> _Exercise instructions_: Out of the material that follows, write out exactly the lines from the line with "- **Complete Isolation**: Each" to the line with "- Handle seller/buyer specific workflows", both ends included, and no others.

····················

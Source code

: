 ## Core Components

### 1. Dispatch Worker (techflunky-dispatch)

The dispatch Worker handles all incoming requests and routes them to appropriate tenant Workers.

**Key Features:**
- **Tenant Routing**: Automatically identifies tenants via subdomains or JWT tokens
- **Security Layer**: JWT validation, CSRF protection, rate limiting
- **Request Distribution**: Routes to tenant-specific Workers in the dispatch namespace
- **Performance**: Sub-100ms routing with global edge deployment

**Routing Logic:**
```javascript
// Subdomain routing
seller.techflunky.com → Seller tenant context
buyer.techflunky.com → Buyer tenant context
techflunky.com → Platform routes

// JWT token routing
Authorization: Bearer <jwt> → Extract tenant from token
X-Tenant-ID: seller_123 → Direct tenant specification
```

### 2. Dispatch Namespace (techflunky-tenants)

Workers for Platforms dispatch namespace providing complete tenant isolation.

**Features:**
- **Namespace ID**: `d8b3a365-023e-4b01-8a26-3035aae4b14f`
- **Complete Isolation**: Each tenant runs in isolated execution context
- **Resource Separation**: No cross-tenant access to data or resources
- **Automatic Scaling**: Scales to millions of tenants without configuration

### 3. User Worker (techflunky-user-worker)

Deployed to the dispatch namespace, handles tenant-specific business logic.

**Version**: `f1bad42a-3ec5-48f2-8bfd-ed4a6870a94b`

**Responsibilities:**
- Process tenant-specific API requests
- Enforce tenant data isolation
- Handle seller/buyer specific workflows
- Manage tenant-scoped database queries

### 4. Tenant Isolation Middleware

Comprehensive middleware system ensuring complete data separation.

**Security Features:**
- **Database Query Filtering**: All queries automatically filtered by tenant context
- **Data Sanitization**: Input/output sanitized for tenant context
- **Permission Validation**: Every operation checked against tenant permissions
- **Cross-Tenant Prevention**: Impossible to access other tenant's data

····················

> _Answer box_:
- **Complete Isolation**: Each tenant runs in isolated execution context
- **Resource Separation**: No cross-tenant access to data or resources
- **Automatic Scaling**: Scales to millions of tenants without configuration

### 3. User Worker (techflunky-user-worker)

Deployed to the dispatch namespace, handles tenant-specific business logic.

**Version**: `f1bad42a-3ec5-48f2-8bfd-ed4a6870a94b`

**Responsibilities:**
- Process tenant-specific API requests
- Enforce tenant data isolation
- Handle seller/buyer specific workflows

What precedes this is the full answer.